Sin embargo, la frontera entre lo que Él hace y lo que ya está sucediendo en California es cada vez más borrosa. Startups como Nucleus Genomics u Orchid Health no editan el ADN, pero sí permiten seleccionar embriones en función de puntuaciones genéticas asociadas a la inteligencia, la obesidad o el riesgo de Alzheimer. La diferencia técnica es real; La lógica subyacente (optimizar al ser humano antes del nacimiento) es inquietantemente similar.

Mientras magnates como Jeff Bezos o Peter Thiel invierten miles de millones en biotecnologías que prometen frenar o revertir el envejecimiento, el cuerpo humano se ha convertido en un activo financiero más. Sostiene que edita para prevenir enfermedades, mientras que Silicon Valley opta por optimizar. Para la ética global, ambos modelos plantean la misma pregunta fundamental: ¿quién decide qué significa «mejor»?

Ciencia versus mito. Hay un punto esencial que muchas veces se pierde entre promesas y cifras: el ADN no es un destino. Las predicciones genéticas sobre la inteligencia o el éxito explican sólo entre el 5% y el 10% de la variabilidad real entre las personas. Además, existe un riesgo técnico crítico: analizar algunas células de un embrión requiere amplificar su ADN, un proceso que puede introducir errores y conducir a decisiones basadas en datos erróneos.

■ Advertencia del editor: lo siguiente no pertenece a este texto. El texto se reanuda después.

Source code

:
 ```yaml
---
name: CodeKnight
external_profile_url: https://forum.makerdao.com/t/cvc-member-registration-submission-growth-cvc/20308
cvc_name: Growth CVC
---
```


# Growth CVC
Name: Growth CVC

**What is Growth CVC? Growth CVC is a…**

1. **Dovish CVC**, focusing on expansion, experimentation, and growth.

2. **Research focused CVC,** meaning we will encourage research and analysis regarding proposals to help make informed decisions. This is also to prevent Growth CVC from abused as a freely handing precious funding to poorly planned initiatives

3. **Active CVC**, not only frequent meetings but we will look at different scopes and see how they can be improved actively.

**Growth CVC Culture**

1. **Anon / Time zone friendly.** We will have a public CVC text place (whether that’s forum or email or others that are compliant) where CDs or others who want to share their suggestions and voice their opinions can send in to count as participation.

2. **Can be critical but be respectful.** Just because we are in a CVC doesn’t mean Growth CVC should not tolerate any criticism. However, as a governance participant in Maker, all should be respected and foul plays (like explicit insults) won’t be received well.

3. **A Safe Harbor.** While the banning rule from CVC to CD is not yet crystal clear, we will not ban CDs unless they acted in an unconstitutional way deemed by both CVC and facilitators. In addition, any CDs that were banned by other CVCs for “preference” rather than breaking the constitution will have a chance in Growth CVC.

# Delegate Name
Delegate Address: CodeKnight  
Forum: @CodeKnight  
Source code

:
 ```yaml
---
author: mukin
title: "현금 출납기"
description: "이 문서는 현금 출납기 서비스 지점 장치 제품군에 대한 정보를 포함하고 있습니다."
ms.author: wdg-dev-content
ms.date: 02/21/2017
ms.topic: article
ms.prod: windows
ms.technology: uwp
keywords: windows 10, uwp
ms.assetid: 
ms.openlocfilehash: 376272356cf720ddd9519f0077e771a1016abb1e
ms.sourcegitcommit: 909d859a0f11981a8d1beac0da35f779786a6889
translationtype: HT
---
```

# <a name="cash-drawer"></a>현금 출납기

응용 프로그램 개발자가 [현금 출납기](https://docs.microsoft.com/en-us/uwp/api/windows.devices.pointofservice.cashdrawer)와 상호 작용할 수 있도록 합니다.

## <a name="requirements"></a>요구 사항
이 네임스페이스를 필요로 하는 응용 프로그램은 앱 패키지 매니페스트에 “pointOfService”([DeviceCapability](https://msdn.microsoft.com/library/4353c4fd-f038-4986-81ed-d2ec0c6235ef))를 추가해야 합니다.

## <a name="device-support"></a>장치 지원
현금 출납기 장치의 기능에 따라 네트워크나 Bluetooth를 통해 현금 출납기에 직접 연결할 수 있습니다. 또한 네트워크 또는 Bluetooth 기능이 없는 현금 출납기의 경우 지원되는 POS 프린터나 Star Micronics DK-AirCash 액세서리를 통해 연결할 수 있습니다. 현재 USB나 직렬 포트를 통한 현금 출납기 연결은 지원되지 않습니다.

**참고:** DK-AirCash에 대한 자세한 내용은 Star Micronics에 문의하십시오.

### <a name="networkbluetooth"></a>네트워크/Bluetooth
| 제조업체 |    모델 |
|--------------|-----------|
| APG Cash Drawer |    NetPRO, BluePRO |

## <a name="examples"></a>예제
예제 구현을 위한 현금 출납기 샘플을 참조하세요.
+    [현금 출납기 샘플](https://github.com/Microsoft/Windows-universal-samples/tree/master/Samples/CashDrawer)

Detrás de la carrera por la modificación genética también hay una raíz emocional. Por ejemplo, en el miedo a envejecer. Larry Ellison, fundador de Oracle, confesó una vez: «La muerte nunca ha tenido sentido para mí». En este contexto, lo que está sucediendo con He Jiankui no es una anomalía aislada, sino la expresión más extrema de una tendencia global en la que el genoma se ha convertido en un nuevo campo de batalla científico, económico e ideológico.

El dilema. Hoy, He Jiankui pasea por los campos de golf de las afueras de Pekín mientras espera que le devuelvan el pasaporte, convencido de que es el único que se atreve a hacer lo que otros sólo comentan en cenas privadas y conferencias de lujo. Pero hay una ausencia que recorre todo el debate: la de los futuros hijos. No consienten, no votan, no invierten. Ellos son quienes correrán con los riesgos de las decisiones irreversibles tomadas antes del nacimiento.

¿Es He Jiankui un visionario dispuesto a librar a la humanidad del Alzheimer o un científico cuya ambición ha superado cualquier límite ético? Mientras se prepara para producir «cientos de bebés modificados», la sociedad enfrenta una pregunta incómoda y urgente: si podemos moldear a la próxima generación como una hoja de cálculo, ¿qué significará entonces ser humano? Por ahora, el «Darwin chino» sigue adelante, impulsado por 50 millones de yuanes y la inquebrantable convicción de que, en la carrera por la inmortalidad, la ética es sólo un obstáculo que puede ser superado.